O teatro brasileiro é reconhecido no mundo?

Houve momentos em que o teatro brasileiro viajou e obteve muito sucesso. Agora há uma especialidade brasileira criada pelo Augusto Boal, o Teatro do Oprimido, que se tornou uma coisa mundial. O Teatro do Oprimido ganhou importância na França e depois se espalhou pelo mundo inteiro.

E a crítica brasileira em relação ao mundo?

Às vezes, eu achava a crítica francesa acadêmica demais para o meu gosto. Penso que o crítico brasileiro é mais aberto, mais espontâneo, procura acompanhar o teatro com mais interesse. Não sei se isso é porque a Europa é uma civilização velha, o europeu já nasce meio cansado (risos). Acho que, em geral, o crítico brasileiro é mais solidário com o teatro e mais interessado na novidade – no bom sentido da novidade, naquilo que é um acréscimo ao que se faz.

O sr. vem acompanhando as produções atuais?

Em geral, acompanho aquilo que é bem recebido pela crítica. Tenho dois ex-alunos críticos, a Mariangela Alves de Lima e o Alberto Buzick. Então, leio o que eles escrevem e vou ou deixo de ir.

Mas, prefiro não citar nada. Estou com a memória ruim, posso esquecer de alguma coisa e depois ser cobrado. (risos) Escrevo o que chamo Crônica da Vida Teatral. Já são 48 volumes de 400 páginas cada. É um documento que pretendo deixar. Tudo isso está registrado lá.

Quais os criadores teatrais de sua preferência que fazem parte da história do teatro brasileiro?

Há muita gente boa. Cronologicamente, o teatro moderno ficou com o Oswald de Andrade, seguido pelo Nelson Rodrigues. A coisa foi se espalhando de uma tal maneira até chegar ao Boal, o Plínio Marcos. Este último tem uma obra muito importante e está um pouco esquecido hoje. É um belíssimo dramaturgo, que escrevia com honestidade e franqueza absolutas, e com isso mudou as características do teatro atual. Mesmo aqueles que não acompanham a linha do Plínio aproveitaram a liberdade que ele criou para o palco. Citaria aí a Maria Adelaide Amaral, que nasceu em Portugal, mas que é brasileiríssima. Só como uma pequena exemplificação.

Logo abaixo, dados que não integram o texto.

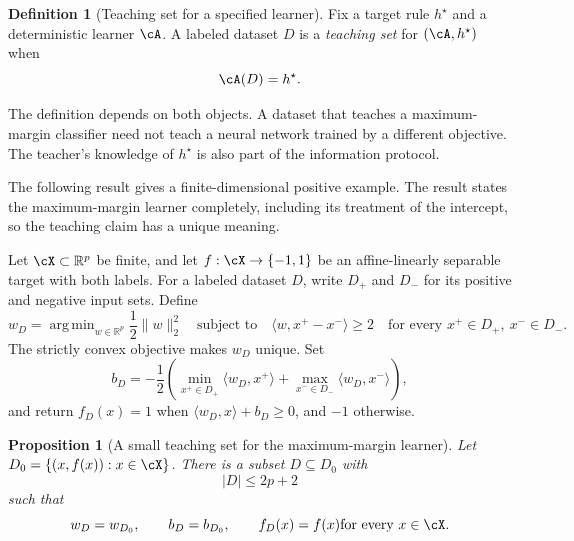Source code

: \documentclass[11pt,twoside]{article}
\newcommand{\R}{\mathbb R}
\DeclareMathOperator*{\argmin}{arg\,min}
\newtheorem{proposition}[theorem]{Proposition}
\theoremstyle{definition}
\newtheorem{definition}[theorem]{Definition}
\theoremstyle{remark}
\begin{document}
\begin{definition}[Teaching set for a specified learner]
Fix a target rule \(h^\star\) and a deterministic learner \(\cA\). A labeled
dataset \(D\) is a \emph{teaching set} for \((\cA,h^\star)\) when
\begin{equation}
 \cA(D)=h^\star.
 \label{eq:teaching-set}
\end{equation}
\end{definition}

The definition depends on both objects. A dataset that teaches a
maximum-margin classifier need not teach a neural network trained by a
different objective. The teacher's knowledge of \(h^\star\) is also part of
the information protocol.

The following result gives a finite-dimensional positive example. The result
states the maximum-margin learner completely, including its treatment of the
intercept, so the teaching claim has a unique meaning.

Let \(\cX\subset\R^p\) be finite, and let
\(f:\cX\to\{-1,1\}\) be an affine-linearly separable target with both labels.
For a labeled dataset \(D\), write \(D_+\) and \(D_-\) for its positive and
negative input sets. Define
\begin{equation}
 w_D=\argmin_{w\in\R^p}\frac12\lVert w\rVert_2^2
 \quad\text{subject to}\quad
 \langle w,x^+-x^-\rangle\ge2
 \quad\text{for every }x^+\in D_+,\ x^-\in D_-.
 \label{eq:pairwise-margin}
\end{equation}
The strictly convex objective makes \(w_D\) unique. Set
\begin{equation}
 b_D=-\frac12\left(
     \min_{x^+\in D_+}\langle w_D,x^+\rangle
    +\max_{x^-\in D_-}\langle w_D,x^-\rangle
   \right),
 \label{eq:margin-intercept}
\end{equation}
and return \(f_D(x)=1\) when
\(\langle w_D,x\rangle+b_D\ge0\), and \(-1\) otherwise.

\begin{proposition}[A small teaching set for the maximum-margin learner]
\label{prop:max-margin-teaching}
Let \(D_0=\{(x,f(x)):x\in\cX\}\). There is a subset
\(D\subseteq D_0\) with
\begin{equation}
 |D|\le2p+2
 \label{eq:teaching-size}
\end{equation}
such that
\begin{equation}
 w_D=w_{D_0},\qquad b_D=b_{D_0},\qquad
 f_D(x)=f(x)\quad\text{for every }x\in\cX.
 \label{eq:teaching-conclusion}
\end{equation}
\end{proposition}
\end{document}
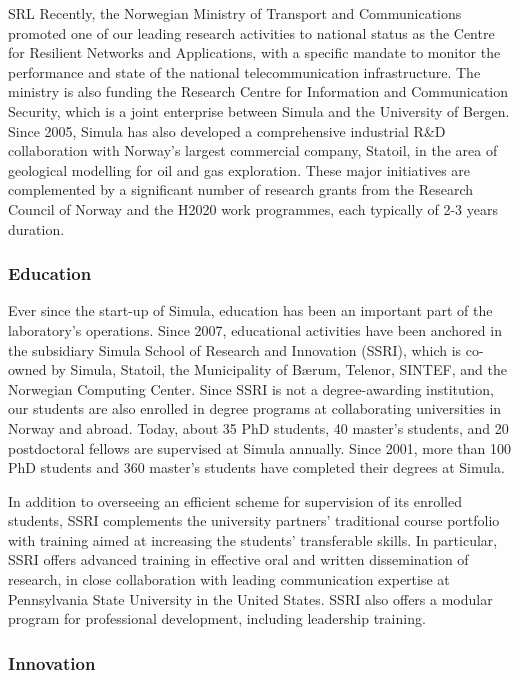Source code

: \begin{sitedescription}{SRL}
Recently, the Norwegian Ministry of Transport and Communications promoted one
of our leading research activities to national status as the Centre for
Resilient Networks and Applications, with a specific mandate to monitor the
performance and state of the national telecommunication infrastructure. The
ministry is also funding the Research Centre for Information and Communication
Security, which is a joint enterprise between Simula and the University of
Bergen. Since 2005, Simula has also developed a comprehensive industrial R\&D
collaboration with Norway’s largest commercial company, Statoil, in the area of
geological modelling for oil and gas exploration. These major initiatives are
complemented by a significant number of research grants from the Research
Council of Norway and the H2020 work programmes, each typically of 2-3 years
duration.

\subsubsection*{Education}

Ever since the start-up of Simula, education has been an important part of the
laboratory’s operations. Since 2007, educational activities have been anchored
in the subsidiary Simula School of Research and Innovation (SSRI), which is
co-owned by Simula, Statoil, the Municipality of Bærum, Telenor, SINTEF, and
the Norwegian Computing Center. Since SSRI is not a degree-awarding
institution, our students are also enrolled in degree programs at collaborating
universities in Norway and abroad. Today, about 35 PhD students, 40 master’s
students, and 20 postdoctoral fellows are supervised at Simula annually. Since
2001, more than 100 PhD students and 360 master’s students have completed their
degrees at Simula.

In addition to overseeing an efficient scheme for supervision of its enrolled
students, SSRI complements the university partners’ traditional course
portfolio with training aimed at increasing the students’ transferable skills.
In particular, SSRI offers advanced training in effective oral and written
dissemination of research, in close collaboration with leading communication
expertise at Pennsylvania State University in the United States. SSRI also
offers a modular program for professional development, including leadership
training.

\subsubsection*{Innovation}


\end{sitedescription}
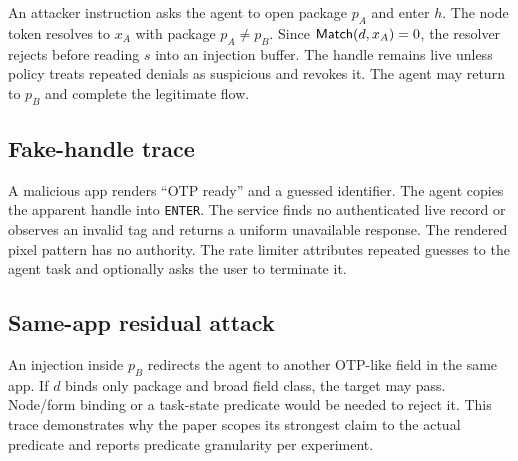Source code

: An attacker instruction asks the agent to open package $p_A$ and enter $h$. The node token resolves to $x_A$ with package $p_A\ne p_B$. Since $\Match(d,x_A)=0$, the resolver rejects before reading $s$ into an injection buffer. The handle remains live unless policy treats repeated denials as suspicious and revokes it. The agent may return to $p_B$ and complete the legitimate flow.

\subsection{Fake-handle trace}

A malicious app renders ``OTP ready'' and a guessed identifier. The agent copies the apparent handle into \texttt{ENTER}. The service finds no authenticated live record or observes an invalid tag and returns a uniform unavailable response. The rendered pixel pattern has no authority. The rate limiter attributes repeated guesses to the agent task and optionally asks the user to terminate it.

\subsection{Same-app residual attack}

An injection inside $p_B$ redirects the agent to another OTP-like field in the same app. If $d$ binds only package and broad field class, the target may pass. Node/form binding or a task-state predicate would be needed to reject it. This trace demonstrates why the paper scopes its strongest claim to the actual predicate and reports predicate granularity per experiment.
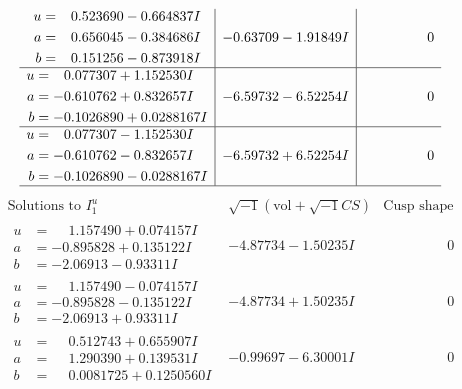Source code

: \documentclass[1p]{elsarticle_modified}
\theoremstyle{definition}
\newcommand{\I}{\sqrt{-1}}
\begin{document}
$$\begin{array}{c|c|c}
\begin{aligned}
u &= \phantom{-}0.523690 - 0.664837 I \\
a &= \phantom{-}0.656045 - 0.384686 I \\
b &= \phantom{-}0.151256 - 0.873918 I\end{aligned}
 & -0.63709 - 1.91849 I & \phantom{-0.000000 } 0 \\ \hline\begin{aligned}
u &= \phantom{-}0.077307 + 1.152530 I \\
a &= -0.610762 + 0.832657 I \\
b &= -0.1026890 + 0.0288167 I\end{aligned}
 & -6.59732 - 6.52254 I & \phantom{-0.000000 } 0 \\ \hline\begin{aligned}
u &= \phantom{-}0.077307 - 1.152530 I \\
a &= -0.610762 - 0.832657 I \\
b &= -0.1026890 - 0.0288167 I\end{aligned}
 & -6.59732 + 6.52254 I & \phantom{-0.000000 } 0\\
 \hline 
 \end{array}$$\newpage$$\begin{array}{c|c|c}  
\text{Solutions to }I^u_{1}& \I (\text{vol} + \sqrt{-1}CS) & \text{Cusp shape}\\
 \hline 
\begin{aligned}
u &= \phantom{-}1.157490 + 0.074157 I \\
a &= -0.895828 + 0.135122 I \\
b &= -2.06913 - 0.93311 I\end{aligned}
 & -4.87734 - 1.50235 I & \phantom{-0.000000 } 0 \\ \hline\begin{aligned}
u &= \phantom{-}1.157490 - 0.074157 I \\
a &= -0.895828 - 0.135122 I \\
b &= -2.06913 + 0.93311 I\end{aligned}
 & -4.87734 + 1.50235 I & \phantom{-0.000000 } 0 \\ \hline\begin{aligned}
u &= \phantom{-}0.512743 + 0.655907 I \\
a &= \phantom{-}1.290390 + 0.139531 I \\
b &= \phantom{-}0.0081725 + 0.1250560 I\end{aligned}
 & -0.99697 - 6.30001 I & \phantom{-0.000000 } 0 \\ \hline\begin{aligned}

\end{aligned}
\end{array}$$
\end{document}
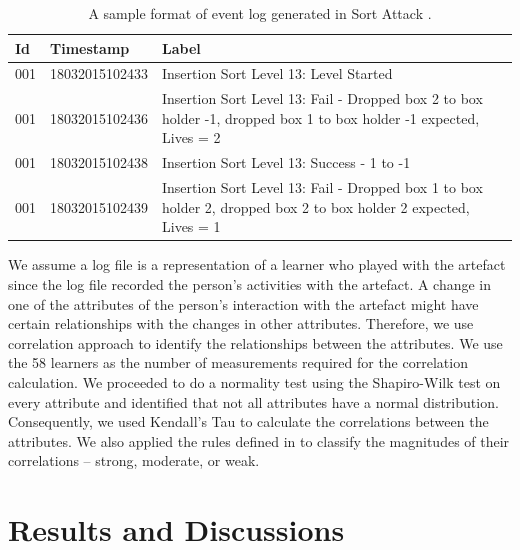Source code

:\documentclass[conference]{IEEEtran}
\begin{document}
\begin{table}[]
  \centering
  \caption{A sample format of event log generated in Sort Attack \cite{yohannis2015visualization}.}
  \label{tab:log}
  \begin{tabular}{p{.02\linewidth} p{.2\linewidth} p{.62\linewidth}}
    \hline
    \textbf{Id} & \textbf{Timestamp} & \textbf{Label}                                                                                                         \\ \hline
    001         & 18032015102433     & Insertion Sort Level 13: Level Started                                                                                 \\
    001         & 18032015102436     & Insertion   Sort Level 13: Fail - Dropped box 2 to box holder -1, dropped box 1 to box   holder -1 expected, Lives = 2 \\
    001         & 18032015102438     & Insertion   Sort Level 13: Success - 1 to -1                                                                           \\
    001         & 18032015102439     & Insertion Sort Level 13: Fail - Dropped box 1 to box holder 2, dropped box 2 to box holder 2 expected, Lives = 1       \\ \hline
  \end{tabular}
\end{table}

We assume a log file is a representation of a learner who played with the artefact since the log file recorded the person’s activities with the artefact. A change in one of the attributes of the person’s interaction with the artefact might have certain relationships with the changes in other attributes. Therefore, we use correlation approach to identify the relationships between the attributes.  We use the 58 learners as the number of measurements required for the correlation calculation. We proceeded to do a normality test using the Shapiro-Wilk test \cite{shapiro1965variance} on every attribute and identified that not all attributes have a normal distribution. Consequently, we used Kendall’s Tau \cite{kendall1938correlation} to calculate the correlations between the attributes. We also applied the rules defined in \cite{dancey2007statistics} to classify the magnitudes of their correlations -- strong, moderate, or weak.


\section{Results and Discussions}
\label{sec:results_and_discussions}
\end{document}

Que atores você colocaria entre mais importantes do país?

Tem muita gente. Eu era amicíssimo do Procópio Ferreira, um ator excepcional, de inteligência brilhante. Também gostava muito do trabalho da Cacilda Becker. Lamento que o Walmor Chagas, que foi marido dela, não se dedique mais ao teatro. Muito a gente dessa geração lutou muito, fez muita coisa e depois o neoliberalismo acabou com tudo. Infelizmente, o governo popular de hoje não conseguiu ou não teve interesse em reverter essa situação. Agora, como já disse, acho culpa da classe teatral que não se mobiliza.